▸ **The problem**: Output what the records say, word for word, with no images.
....
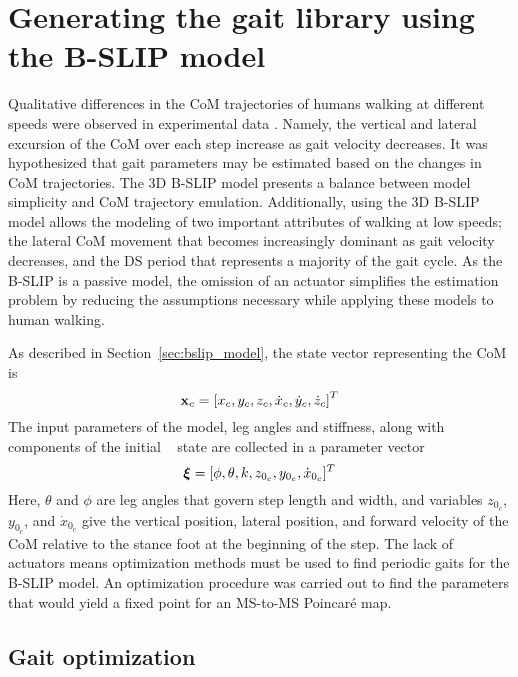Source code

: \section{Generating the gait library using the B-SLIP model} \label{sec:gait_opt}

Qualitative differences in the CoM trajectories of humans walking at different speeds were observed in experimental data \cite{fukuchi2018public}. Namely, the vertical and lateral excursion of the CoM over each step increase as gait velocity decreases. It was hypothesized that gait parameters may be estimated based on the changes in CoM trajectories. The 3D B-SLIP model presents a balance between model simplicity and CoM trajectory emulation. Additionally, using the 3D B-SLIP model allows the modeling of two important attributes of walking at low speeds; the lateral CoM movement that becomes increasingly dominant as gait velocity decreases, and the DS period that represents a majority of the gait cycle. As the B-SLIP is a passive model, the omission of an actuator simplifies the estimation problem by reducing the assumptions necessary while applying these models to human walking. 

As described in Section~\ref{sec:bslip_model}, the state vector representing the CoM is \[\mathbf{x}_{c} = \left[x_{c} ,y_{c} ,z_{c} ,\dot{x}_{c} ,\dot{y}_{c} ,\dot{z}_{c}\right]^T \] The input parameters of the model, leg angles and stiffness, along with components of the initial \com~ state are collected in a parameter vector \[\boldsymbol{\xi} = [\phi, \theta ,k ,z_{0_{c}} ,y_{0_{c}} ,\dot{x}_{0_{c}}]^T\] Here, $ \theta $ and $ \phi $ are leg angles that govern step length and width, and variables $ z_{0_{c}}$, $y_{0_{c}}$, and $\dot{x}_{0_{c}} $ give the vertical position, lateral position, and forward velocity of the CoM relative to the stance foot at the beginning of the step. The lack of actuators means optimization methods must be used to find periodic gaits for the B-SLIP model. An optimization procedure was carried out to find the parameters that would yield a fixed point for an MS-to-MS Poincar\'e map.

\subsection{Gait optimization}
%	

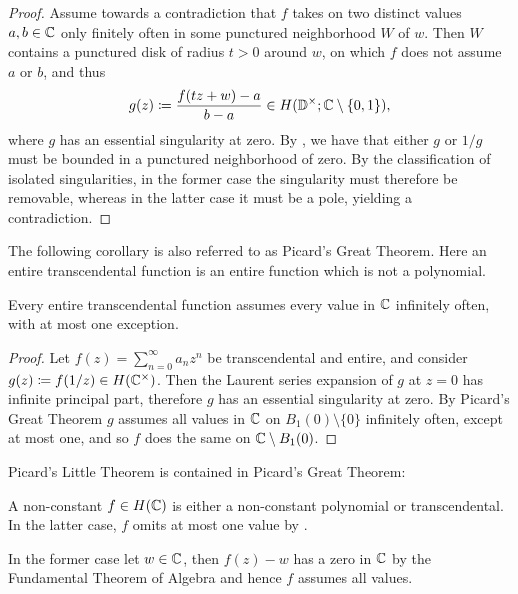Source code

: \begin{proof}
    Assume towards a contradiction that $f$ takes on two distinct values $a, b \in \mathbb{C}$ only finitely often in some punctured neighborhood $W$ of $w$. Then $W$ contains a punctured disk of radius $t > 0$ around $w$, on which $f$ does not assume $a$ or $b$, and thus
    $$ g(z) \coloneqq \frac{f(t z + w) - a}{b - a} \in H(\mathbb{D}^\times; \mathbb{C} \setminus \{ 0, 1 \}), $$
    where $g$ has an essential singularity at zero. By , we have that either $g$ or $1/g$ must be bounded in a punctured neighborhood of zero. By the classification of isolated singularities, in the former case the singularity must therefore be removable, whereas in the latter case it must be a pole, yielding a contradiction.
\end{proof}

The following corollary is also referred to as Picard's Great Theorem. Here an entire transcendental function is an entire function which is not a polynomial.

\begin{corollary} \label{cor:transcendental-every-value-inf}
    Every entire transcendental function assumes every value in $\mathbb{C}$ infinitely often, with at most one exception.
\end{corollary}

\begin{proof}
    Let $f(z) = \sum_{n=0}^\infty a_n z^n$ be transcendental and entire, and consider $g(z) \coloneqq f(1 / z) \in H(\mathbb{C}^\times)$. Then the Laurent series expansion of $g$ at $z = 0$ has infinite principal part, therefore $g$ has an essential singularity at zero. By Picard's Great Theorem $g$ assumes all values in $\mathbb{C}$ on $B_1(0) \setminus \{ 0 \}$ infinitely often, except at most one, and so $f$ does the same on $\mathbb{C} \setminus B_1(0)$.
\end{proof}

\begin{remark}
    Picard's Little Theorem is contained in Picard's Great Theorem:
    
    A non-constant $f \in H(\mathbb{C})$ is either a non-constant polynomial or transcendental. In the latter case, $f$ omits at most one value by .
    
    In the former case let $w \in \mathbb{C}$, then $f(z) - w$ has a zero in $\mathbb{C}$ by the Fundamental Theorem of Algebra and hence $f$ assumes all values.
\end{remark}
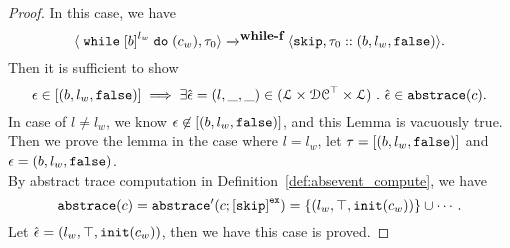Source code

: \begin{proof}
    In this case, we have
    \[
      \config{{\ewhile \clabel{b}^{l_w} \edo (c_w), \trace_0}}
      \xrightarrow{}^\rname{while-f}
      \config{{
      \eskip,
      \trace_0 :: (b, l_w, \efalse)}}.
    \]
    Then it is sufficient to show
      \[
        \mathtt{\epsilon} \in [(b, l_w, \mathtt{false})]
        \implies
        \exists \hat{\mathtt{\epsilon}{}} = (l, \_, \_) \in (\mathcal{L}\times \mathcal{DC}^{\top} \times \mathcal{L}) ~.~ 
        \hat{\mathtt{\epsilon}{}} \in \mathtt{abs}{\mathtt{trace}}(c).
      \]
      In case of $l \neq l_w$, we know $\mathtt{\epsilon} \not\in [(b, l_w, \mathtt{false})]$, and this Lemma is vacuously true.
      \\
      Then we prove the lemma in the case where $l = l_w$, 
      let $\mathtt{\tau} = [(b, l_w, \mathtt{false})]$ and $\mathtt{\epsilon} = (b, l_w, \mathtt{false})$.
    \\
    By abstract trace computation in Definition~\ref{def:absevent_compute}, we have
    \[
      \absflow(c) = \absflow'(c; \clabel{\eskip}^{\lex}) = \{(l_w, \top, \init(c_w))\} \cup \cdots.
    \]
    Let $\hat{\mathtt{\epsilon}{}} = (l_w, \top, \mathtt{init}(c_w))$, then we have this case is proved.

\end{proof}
....
▸ **Exercise result**:
Source code

: \section{Generating the gait library using the B-SLIP model} \label{sec:gait_opt}

Qualitative differences in the CoM trajectories of humans walking at different speeds were observed in experimental data \cite{fukuchi2018public}. Namely, the vertical and lateral excursion of the CoM over each step increase as gait velocity decreases. It was hypothesized that gait parameters may be estimated based on the changes in CoM trajectories. The 3D B-SLIP model presents a balance between model simplicity and CoM trajectory emulation. Additionally, using the 3D B-SLIP model allows the modeling of two important attributes of walking at low speeds; the lateral CoM movement that becomes increasingly dominant as gait velocity decreases, and the DS period that represents a majority of the gait cycle. As the B-SLIP is a passive model, the omission of an actuator simplifies the estimation problem by reducing the assumptions necessary while applying these models to human walking. 

As described in Section~\ref{sec:bslip_model}, the state vector representing the CoM is \[\mathbf{x}_{c} = \left[x_{c} ,y_{c} ,z_{c} ,\dot{x}_{c} ,\dot{y}_{c} ,\dot{z}_{c}\right]^T \] The input parameters of the model, leg angles and stiffness, along with components of the initial \com~ state are collected in a parameter vector \[\boldsymbol{\xi} = [\phi, \theta ,k ,z_{0_{c}} ,y_{0_{c}} ,\dot{x}_{0_{c}}]^T\] Here, $ \theta $ and $ \phi $ are leg angles that govern step length and width, and variables $ z_{0_{c}}$, $y_{0_{c}}$, and $\dot{x}_{0_{c}} $ give the vertical position, lateral position, and forward velocity of the CoM relative to the stance foot at the beginning of the step. The lack of actuators means optimization methods must be used to find periodic gaits for the B-SLIP model. An optimization procedure was carried out to find the parameters that would yield a fixed point for an MS-to-MS Poincar\'e map.

\subsection{Gait optimization}
%	

Source code

: \begin{proof}
    Assume towards a contradiction that $f$ takes on two distinct values $a, b \in \mathbb{C}$ only finitely often in some punctured neighborhood $W$ of $w$. Then $W$ contains a punctured disk of radius $t > 0$ around $w$, on which $f$ does not assume $a$ or $b$, and thus
    $$ g(z) \coloneqq \frac{f(t z + w) - a}{b - a} \in H(\mathbb{D}^\times; \mathbb{C} \setminus \{ 0, 1 \}), $$
    where $g$ has an essential singularity at zero. By , we have that either $g$ or $1/g$ must be bounded in a punctured neighborhood of zero. By the classification of isolated singularities, in the former case the singularity must therefore be removable, whereas in the latter case it must be a pole, yielding a contradiction.
\end{proof}

The following corollary is also referred to as Picard's Great Theorem. Here an entire transcendental function is an entire function which is not a polynomial.

\begin{corollary} \label{cor:transcendental-every-value-inf}
    Every entire transcendental function assumes every value in $\mathbb{C}$ infinitely often, with at most one exception.
\end{corollary}

\begin{proof}
    Let $f(z) = \sum_{n=0}^\infty a_n z^n$ be transcendental and entire, and consider $g(z) \coloneqq f(1 / z) \in H(\mathbb{C}^\times)$. Then the Laurent series expansion of $g$ at $z = 0$ has infinite principal part, therefore $g$ has an essential singularity at zero. By Picard's Great Theorem $g$ assumes all values in $\mathbb{C}$ on $B_1(0) \setminus \{ 0 \}$ infinitely often, except at most one, and so $f$ does the same on $\mathbb{C} \setminus B_1(0)$.
\end{proof}

\begin{remark}
    Picard's Little Theorem is contained in Picard's Great Theorem:
    
    A non-constant $f \in H(\mathbb{C})$ is either a non-constant polynomial or transcendental. In the latter case, $f$ omits at most one value by .
    
    In the former case let $w \in \mathbb{C}$, then $f(z) - w$ has a zero in $\mathbb{C}$ by the Fundamental Theorem of Algebra and hence $f$ assumes all values.
\end{remark}
Source code

: \begin{proof}
    In this case, we have
    \[
      \config{{\ewhile \clabel{b}^{l_w} \edo (c_w), \trace_0}}
      \xrightarrow{}^\rname{while-f}
      \config{{
      \eskip,
      \trace_0 :: (b, l_w, \efalse)}}.
    \]
    Then it is sufficient to show
      \[
        \mathtt{\epsilon} \in [(b, l_w, \mathtt{false})]
        \implies
        \exists \hat{\mathtt{\epsilon}{}} = (l, \_, \_) \in (\mathcal{L}\times \mathcal{DC}^{\top} \times \mathcal{L}) ~.~ 
        \hat{\mathtt{\epsilon}{}} \in \mathtt{abs}{\mathtt{trace}}(c).
      \]
      In case of $l \neq l_w$, we know $\mathtt{\epsilon} \not\in [(b, l_w, \mathtt{false})]$, and this Lemma is vacuously true.
      \\
      Then we prove the lemma in the case where $l = l_w$, 
      let $\mathtt{\tau} = [(b, l_w, \mathtt{false})]$ and $\mathtt{\epsilon} = (b, l_w, \mathtt{false})$.
    \\
    By abstract trace computation in Definition~\ref{def:absevent_compute}, we have
    \[
      \absflow(c) = \absflow'(c; \clabel{\eskip}^{\lex}) = \{(l_w, \top, \init(c_w))\} \cup \cdots.
    \]
    Let $\hat{\mathtt{\epsilon}{}} = (l_w, \top, \mathtt{init}(c_w))$, then we have this case is proved.

\end{proof}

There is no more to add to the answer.